Effectiveness and Transition Matters

Dodd-Frank required initial Say on Pay and Frequency Votes be included in proxy statements for the first annual meeting occurring on or after January 21, 2011, regardless of whether the SEC adopted its proposed rules in time. Accordingly, although the new Say on Pay and Frequency vote rules are not effective until the 60th day after publication of the new rules in the Federal Register, the SEC has stated that, pending effectiveness, it will not object to forms of proxies that provide the four choices necessary for Frequency votes4 or to the failure to file a preliminary proxy statement containing a Say on Pay vote and Frequency vote if a preliminary proxy is not otherwise required.
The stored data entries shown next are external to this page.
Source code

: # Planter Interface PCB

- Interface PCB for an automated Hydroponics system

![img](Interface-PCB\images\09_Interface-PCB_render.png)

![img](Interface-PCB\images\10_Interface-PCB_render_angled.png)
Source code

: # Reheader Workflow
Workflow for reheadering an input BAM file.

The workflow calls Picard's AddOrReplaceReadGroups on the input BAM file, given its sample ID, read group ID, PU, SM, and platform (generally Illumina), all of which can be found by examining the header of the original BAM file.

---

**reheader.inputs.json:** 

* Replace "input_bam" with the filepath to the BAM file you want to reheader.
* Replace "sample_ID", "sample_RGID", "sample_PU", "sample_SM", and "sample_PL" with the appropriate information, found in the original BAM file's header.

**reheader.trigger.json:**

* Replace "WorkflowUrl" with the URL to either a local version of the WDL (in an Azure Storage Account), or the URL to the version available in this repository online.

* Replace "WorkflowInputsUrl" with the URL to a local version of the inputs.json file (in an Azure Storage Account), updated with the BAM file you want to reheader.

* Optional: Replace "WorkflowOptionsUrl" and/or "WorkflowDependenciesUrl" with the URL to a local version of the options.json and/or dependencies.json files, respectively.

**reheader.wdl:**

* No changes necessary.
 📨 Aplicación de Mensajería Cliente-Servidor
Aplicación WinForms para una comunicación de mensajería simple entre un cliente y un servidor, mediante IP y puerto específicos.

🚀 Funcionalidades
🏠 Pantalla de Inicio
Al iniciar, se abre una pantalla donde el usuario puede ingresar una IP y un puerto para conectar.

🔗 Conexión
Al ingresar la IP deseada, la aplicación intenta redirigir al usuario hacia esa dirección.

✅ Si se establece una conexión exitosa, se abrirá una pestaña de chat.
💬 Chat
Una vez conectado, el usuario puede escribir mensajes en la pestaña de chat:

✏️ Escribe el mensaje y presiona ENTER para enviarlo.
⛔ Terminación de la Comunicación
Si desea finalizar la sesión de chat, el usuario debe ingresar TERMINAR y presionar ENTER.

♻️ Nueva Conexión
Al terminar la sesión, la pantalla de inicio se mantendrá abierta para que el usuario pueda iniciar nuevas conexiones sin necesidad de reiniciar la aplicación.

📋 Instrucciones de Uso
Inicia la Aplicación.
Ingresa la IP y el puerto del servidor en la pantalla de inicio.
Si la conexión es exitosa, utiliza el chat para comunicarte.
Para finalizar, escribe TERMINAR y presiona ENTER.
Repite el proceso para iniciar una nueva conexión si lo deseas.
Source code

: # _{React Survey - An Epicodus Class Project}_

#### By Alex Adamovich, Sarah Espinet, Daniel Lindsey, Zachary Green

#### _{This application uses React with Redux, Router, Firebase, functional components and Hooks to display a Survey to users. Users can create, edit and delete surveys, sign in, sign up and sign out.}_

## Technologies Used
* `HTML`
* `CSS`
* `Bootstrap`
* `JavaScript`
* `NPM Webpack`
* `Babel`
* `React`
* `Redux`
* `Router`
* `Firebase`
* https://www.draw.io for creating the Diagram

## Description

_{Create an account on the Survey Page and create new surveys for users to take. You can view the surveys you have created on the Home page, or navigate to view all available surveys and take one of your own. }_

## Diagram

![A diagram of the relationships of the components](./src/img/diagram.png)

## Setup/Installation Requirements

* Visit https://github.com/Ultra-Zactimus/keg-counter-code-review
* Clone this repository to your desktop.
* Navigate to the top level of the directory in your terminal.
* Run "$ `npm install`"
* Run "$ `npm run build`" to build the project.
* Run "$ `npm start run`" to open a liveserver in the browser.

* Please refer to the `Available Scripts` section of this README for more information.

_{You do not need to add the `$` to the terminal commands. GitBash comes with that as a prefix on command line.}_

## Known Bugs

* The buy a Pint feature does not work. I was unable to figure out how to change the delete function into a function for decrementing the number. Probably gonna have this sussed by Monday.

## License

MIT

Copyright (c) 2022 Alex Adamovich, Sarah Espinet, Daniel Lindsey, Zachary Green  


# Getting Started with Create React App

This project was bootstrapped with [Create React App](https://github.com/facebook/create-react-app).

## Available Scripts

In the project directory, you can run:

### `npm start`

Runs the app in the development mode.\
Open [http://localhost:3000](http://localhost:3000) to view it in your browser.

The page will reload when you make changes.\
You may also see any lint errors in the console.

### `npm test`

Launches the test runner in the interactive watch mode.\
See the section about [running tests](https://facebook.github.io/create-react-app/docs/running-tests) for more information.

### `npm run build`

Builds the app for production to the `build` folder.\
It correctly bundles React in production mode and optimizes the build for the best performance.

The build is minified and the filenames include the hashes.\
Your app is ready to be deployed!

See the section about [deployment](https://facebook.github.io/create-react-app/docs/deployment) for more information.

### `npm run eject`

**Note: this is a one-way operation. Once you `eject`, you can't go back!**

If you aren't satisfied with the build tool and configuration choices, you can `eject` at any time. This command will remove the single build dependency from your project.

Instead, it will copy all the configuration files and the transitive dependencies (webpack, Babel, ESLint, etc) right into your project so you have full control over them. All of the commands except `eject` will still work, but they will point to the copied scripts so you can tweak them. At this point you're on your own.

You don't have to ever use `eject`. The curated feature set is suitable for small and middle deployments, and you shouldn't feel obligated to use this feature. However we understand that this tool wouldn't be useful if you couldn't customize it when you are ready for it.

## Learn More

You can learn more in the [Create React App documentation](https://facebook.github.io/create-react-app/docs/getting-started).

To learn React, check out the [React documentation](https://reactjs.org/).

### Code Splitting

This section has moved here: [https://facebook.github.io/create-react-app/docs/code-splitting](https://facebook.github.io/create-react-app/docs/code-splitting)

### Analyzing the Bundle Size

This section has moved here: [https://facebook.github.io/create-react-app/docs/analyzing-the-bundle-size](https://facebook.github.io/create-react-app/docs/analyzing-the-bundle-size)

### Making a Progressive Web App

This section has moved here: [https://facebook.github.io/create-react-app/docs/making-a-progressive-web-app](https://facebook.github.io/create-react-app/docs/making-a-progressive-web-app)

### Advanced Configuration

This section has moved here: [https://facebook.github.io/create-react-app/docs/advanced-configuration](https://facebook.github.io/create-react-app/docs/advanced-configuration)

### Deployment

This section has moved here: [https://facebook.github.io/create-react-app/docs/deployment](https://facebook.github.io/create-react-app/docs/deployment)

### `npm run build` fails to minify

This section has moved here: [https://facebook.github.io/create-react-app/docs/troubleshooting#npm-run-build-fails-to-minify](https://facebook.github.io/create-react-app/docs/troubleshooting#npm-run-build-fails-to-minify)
Smaller reporting companies (generally those companies with a market float of less than $75 million) need not comply with the Say on Pay and Frequency vote rules until they file proxy materials in respect of an annual meeting occurring on or after January 21, 2013. As note above, TARP issuers are exempt from the Say on Pay and Frequency vote requirements until they have repaid outstanding indebtedness under TARP.

Compliance with the rules related to Deal Related Parachutes is required for affected documents first filed with the SEC on or after April 25, 2011.